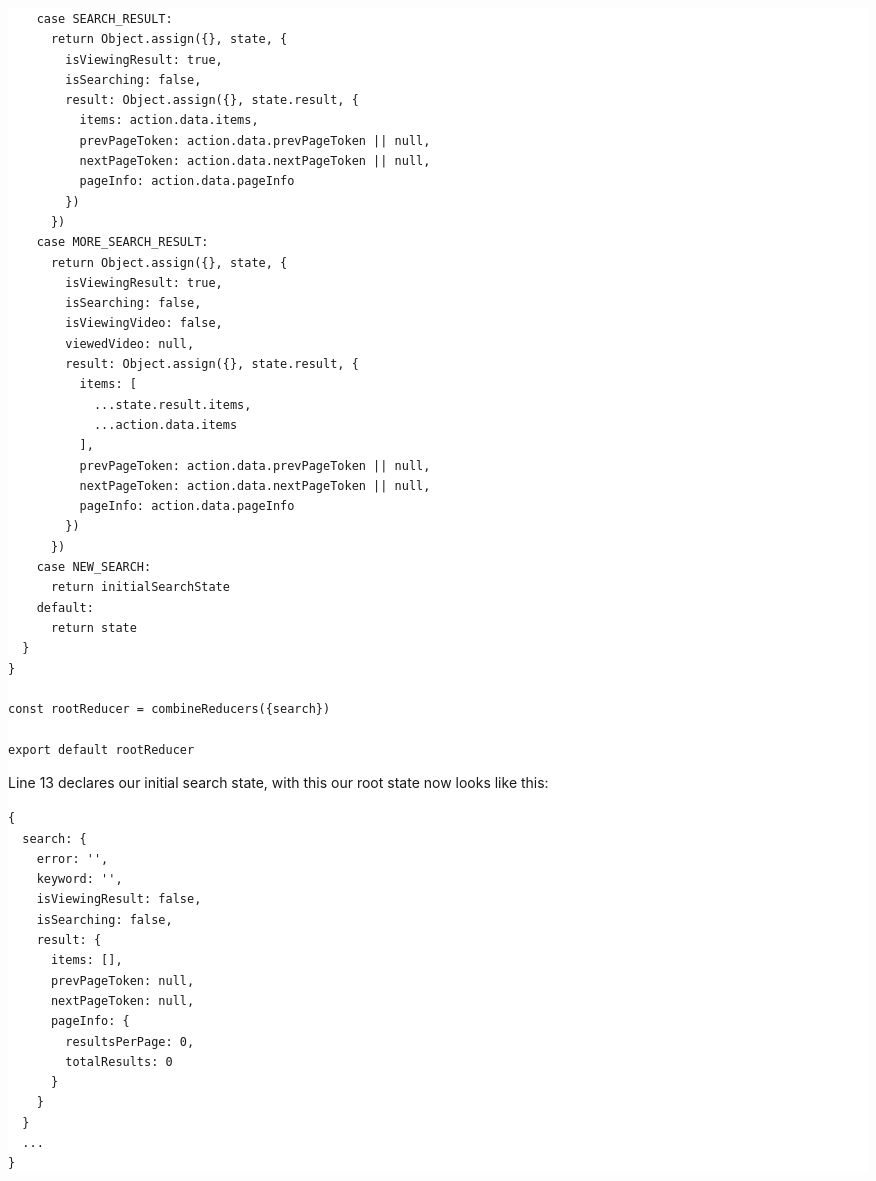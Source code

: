         case SEARCH_RESULT:
          return Object.assign({}, state, {
            isViewingResult: true,
            isSearching: false,
            result: Object.assign({}, state.result, {
              items: action.data.items,
              prevPageToken: action.data.prevPageToken || null,
              nextPageToken: action.data.nextPageToken || null,
              pageInfo: action.data.pageInfo
            })
          })
        case MORE_SEARCH_RESULT:
          return Object.assign({}, state, {
            isViewingResult: true,
            isSearching: false,
            isViewingVideo: false,
            viewedVideo: null,
            result: Object.assign({}, state.result, {
              items: [
                ...state.result.items,
                ...action.data.items
              ],
              prevPageToken: action.data.prevPageToken || null,
              nextPageToken: action.data.nextPageToken || null,
              pageInfo: action.data.pageInfo
            })
          })
        case NEW_SEARCH:
          return initialSearchState
        default:
          return state
      }
    }

    const rootReducer = combineReducers({search})

    export default rootReducer

Line 13 declares our initial search state, with this our root state now looks like this:

    {
      search: {
    	error: '',
    	keyword: '',
    	isViewingResult: false,
    	isSearching: false,
    	result: {
    	  items: [],
    	  prevPageToken: null,
    	  nextPageToken: null,
    	  pageInfo: {
    	    resultsPerPage: 0,
    	    totalResults: 0
    	  }
    	}
      }
      ...
    }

■ ■ ■ ■ ■

- _What you are asked to do_
Calculate how many lines of the material include the string "null", and state that number by itself.

- _Answer to this exercise_
7